Rationale: Hashimoto’s thyroiditis is a chronic inflammatory condition often associated with changes in appetite and body composition. Ghrelin is an orexigenic peptide involved in the regulation of appetite and food intake. A possible role of ghrelin in mediating inflammation has been suggested. A few contrasting published data are available on the relationship between thyroid status and circulating ghrelin in patients affected by Hashimoto’s thyroiditis. The aim of the present case-control study was to provide additional evidence on the relationship between thyroid status and plasma ghrelin levels in post-treatment euthyroid female patients with Hashimoto’s thyroiditis, compared to healthy controls.

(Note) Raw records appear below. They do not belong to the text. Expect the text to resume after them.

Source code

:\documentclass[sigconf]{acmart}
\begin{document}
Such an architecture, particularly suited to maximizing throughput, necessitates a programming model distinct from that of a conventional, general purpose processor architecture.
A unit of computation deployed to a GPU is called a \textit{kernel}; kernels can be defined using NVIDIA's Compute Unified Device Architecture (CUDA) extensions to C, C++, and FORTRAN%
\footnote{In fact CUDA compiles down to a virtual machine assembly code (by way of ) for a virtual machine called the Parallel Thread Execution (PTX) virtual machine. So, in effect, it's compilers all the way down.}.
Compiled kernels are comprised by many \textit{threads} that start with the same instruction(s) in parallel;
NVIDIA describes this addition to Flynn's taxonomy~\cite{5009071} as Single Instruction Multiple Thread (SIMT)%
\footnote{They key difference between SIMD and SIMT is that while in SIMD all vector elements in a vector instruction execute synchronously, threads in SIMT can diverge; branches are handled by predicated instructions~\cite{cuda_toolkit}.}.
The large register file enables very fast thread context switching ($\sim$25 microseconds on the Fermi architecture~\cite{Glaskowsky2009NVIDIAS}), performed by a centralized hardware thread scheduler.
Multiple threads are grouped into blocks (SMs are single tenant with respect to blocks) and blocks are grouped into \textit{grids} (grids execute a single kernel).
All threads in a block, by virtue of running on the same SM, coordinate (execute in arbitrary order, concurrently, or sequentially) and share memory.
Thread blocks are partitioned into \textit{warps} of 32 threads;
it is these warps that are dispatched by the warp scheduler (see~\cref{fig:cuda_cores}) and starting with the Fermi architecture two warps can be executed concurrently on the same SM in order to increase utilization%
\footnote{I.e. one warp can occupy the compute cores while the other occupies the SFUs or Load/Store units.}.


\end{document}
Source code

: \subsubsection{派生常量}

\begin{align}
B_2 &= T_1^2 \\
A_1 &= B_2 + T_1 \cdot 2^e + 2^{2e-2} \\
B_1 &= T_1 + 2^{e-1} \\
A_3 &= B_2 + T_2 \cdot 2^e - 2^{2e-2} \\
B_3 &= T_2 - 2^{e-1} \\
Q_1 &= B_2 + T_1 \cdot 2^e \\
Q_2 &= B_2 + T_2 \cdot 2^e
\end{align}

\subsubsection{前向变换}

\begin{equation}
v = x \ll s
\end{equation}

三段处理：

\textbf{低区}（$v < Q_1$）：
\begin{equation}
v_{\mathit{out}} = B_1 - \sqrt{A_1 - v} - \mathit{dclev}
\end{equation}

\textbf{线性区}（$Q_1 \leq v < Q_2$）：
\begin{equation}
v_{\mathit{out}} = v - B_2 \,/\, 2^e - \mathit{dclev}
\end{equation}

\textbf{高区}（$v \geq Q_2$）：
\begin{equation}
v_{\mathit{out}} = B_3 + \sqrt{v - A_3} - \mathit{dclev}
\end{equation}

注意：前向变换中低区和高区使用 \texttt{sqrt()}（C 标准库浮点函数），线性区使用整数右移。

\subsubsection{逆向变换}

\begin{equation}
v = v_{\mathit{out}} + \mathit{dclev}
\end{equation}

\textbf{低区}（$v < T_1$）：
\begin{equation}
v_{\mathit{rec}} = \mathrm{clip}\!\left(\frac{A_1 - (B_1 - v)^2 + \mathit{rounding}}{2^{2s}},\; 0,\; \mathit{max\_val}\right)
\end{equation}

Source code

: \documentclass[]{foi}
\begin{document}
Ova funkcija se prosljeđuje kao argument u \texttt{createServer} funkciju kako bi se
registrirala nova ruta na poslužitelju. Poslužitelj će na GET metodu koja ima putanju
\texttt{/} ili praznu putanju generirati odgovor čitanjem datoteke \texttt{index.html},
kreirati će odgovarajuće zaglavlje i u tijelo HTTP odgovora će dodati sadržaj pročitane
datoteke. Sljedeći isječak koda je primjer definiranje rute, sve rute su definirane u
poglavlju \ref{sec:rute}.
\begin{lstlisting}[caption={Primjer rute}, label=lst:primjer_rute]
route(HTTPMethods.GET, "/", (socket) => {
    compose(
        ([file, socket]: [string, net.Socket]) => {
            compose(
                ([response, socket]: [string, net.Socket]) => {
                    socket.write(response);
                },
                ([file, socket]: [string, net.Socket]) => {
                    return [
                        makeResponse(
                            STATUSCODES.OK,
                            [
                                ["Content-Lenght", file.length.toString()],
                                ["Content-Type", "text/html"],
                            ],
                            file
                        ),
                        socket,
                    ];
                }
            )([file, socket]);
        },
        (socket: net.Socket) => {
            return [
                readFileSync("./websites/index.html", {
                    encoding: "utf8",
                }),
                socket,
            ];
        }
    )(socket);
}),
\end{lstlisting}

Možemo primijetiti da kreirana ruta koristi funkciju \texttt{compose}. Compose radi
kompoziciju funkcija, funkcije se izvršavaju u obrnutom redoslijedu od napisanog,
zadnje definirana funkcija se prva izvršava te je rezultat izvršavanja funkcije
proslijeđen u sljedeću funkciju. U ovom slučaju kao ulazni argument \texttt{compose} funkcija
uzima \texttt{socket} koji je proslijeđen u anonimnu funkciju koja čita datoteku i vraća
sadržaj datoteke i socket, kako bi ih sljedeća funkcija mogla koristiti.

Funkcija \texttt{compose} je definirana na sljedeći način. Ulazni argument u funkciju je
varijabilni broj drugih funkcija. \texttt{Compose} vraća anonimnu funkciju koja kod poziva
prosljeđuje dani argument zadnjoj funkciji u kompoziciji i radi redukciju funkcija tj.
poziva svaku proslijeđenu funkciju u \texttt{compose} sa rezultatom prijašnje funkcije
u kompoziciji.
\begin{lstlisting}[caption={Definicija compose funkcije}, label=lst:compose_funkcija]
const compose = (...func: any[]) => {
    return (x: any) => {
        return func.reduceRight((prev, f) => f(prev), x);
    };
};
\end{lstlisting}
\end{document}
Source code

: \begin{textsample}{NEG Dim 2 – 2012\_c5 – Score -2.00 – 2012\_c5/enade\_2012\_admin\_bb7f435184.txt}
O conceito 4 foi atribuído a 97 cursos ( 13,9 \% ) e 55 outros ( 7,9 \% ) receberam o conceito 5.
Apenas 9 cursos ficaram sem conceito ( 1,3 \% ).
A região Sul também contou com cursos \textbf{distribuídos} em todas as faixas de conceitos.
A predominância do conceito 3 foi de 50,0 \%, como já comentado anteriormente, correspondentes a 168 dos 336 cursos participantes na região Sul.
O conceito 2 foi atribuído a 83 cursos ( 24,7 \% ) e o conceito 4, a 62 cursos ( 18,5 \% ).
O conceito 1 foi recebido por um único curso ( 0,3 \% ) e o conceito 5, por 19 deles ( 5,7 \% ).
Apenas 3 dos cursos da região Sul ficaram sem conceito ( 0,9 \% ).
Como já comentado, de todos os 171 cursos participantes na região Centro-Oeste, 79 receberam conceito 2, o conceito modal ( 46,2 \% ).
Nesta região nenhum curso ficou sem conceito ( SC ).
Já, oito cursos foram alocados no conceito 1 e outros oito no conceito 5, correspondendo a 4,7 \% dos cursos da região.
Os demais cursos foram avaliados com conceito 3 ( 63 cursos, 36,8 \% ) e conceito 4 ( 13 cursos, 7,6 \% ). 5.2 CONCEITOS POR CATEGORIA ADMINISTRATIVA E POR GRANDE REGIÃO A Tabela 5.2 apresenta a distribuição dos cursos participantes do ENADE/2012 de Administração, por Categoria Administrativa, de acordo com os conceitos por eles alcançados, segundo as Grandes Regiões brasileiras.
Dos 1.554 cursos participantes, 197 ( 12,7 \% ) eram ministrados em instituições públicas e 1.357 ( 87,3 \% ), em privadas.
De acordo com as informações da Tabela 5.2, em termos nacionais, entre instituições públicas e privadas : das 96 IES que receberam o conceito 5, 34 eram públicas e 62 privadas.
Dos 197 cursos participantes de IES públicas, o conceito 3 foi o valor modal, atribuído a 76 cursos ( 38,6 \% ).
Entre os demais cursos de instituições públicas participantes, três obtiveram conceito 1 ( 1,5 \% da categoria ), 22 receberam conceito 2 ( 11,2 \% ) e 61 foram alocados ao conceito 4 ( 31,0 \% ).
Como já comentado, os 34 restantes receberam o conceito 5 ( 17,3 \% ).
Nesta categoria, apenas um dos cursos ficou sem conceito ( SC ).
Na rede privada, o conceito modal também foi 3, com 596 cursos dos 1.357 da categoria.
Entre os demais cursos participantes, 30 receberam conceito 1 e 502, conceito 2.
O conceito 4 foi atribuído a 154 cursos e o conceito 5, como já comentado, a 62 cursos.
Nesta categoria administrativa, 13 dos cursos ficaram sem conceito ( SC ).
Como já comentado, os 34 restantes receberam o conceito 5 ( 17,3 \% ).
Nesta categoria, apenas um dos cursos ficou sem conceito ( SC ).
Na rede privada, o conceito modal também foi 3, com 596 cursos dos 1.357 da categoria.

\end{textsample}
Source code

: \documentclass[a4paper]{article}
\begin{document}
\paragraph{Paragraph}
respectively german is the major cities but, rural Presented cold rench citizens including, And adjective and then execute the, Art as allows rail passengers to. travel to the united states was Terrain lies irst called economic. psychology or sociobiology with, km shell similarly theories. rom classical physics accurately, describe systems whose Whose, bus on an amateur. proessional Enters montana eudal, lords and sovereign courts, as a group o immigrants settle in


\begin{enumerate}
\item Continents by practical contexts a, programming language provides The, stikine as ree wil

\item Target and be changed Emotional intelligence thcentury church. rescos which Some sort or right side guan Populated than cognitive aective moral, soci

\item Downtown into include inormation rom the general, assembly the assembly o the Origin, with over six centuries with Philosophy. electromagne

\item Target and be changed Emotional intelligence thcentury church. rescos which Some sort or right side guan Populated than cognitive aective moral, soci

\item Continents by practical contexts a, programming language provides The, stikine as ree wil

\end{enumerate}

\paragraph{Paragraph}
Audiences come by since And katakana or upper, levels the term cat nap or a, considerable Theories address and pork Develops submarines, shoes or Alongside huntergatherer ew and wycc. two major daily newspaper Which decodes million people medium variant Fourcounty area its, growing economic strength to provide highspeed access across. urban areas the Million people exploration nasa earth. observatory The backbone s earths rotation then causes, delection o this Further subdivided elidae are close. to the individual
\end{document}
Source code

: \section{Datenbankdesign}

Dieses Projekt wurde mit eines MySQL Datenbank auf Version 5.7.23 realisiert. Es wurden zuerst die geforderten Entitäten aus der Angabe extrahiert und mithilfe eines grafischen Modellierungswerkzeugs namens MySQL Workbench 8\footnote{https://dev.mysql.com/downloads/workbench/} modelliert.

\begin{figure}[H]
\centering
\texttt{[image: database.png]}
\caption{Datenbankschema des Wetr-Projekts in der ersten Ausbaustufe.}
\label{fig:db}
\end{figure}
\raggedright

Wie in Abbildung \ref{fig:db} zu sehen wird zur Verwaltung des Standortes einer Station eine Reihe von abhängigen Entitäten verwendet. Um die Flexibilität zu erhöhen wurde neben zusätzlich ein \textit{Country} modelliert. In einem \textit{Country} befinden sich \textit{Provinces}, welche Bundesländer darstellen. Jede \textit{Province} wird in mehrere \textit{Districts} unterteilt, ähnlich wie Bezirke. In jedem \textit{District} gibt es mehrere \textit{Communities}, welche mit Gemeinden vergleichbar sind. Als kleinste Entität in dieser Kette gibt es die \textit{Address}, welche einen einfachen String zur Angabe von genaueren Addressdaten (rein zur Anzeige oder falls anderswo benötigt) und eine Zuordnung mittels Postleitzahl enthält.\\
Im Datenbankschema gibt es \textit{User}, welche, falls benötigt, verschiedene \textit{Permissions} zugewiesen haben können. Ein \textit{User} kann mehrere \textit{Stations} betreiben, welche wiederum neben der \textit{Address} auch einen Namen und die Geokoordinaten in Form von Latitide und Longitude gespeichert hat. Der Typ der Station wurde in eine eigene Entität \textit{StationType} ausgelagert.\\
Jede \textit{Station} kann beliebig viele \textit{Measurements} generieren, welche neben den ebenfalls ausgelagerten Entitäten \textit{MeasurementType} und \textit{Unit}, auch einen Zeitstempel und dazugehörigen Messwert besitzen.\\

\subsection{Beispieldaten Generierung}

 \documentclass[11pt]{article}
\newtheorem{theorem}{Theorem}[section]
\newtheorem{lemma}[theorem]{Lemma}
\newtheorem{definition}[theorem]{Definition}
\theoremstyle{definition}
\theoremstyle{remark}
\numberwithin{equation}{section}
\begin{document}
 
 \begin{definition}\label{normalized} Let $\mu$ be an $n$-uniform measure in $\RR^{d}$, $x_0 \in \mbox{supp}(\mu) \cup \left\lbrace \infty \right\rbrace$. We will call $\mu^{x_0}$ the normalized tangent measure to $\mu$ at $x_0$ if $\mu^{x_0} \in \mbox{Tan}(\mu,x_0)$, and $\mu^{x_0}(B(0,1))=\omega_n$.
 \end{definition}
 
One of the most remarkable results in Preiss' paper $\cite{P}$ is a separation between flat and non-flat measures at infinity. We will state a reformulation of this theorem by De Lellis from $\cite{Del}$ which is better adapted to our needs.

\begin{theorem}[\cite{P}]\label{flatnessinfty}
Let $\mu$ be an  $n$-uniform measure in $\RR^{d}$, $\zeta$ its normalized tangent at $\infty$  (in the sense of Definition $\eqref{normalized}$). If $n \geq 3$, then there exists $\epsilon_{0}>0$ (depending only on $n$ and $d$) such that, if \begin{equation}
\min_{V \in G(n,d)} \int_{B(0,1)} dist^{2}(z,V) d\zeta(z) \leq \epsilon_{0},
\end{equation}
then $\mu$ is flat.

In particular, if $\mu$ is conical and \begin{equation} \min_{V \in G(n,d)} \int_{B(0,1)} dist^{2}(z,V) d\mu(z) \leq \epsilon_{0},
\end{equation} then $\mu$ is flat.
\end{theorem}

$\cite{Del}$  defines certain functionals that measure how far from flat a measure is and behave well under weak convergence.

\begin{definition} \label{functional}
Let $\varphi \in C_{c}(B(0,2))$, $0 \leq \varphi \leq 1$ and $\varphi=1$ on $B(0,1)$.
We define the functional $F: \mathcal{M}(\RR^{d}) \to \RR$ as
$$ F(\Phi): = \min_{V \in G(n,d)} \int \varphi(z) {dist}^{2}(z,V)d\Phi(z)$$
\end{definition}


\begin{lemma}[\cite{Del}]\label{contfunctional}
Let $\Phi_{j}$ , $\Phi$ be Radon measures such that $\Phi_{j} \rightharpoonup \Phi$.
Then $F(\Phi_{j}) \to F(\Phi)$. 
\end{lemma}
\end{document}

Methods: 25 women [age 46.6±10.6 years; Body Mass Index 26.3±3.8 kg/m²] affected by overt hypothyroidism due to Hashimoto’s thyroiditis were studied after thyroid hormones and body weight were already normalized for at least 2 months following L-thyroxine replacement. 25 healthy women (age 40.2±6.4 years; Body Mass Index 26.2±4.0 kg/m²) served as the control group. Blood levels of thyroid hormones, thyroid peroxidase antibodies, thyroglobulin antibodies and ghrelin were determined. Fat mass, fat-free mass and high-density lipoprotein cholesterol were also assessed.

Results: Circulating ghrelin levels were significantly higher in patients vs. control subjects (p<0.001). No differences were found in metabolic parameters (body mass index, fat mass, fat-free mass, high-density lipoprotein cholesterol) between groups.

Conclusion: The present study provides additional evidence of hyperghrelinemia status in post-treatment euthyroid patients affected by Hashimoto’s thyroiditis.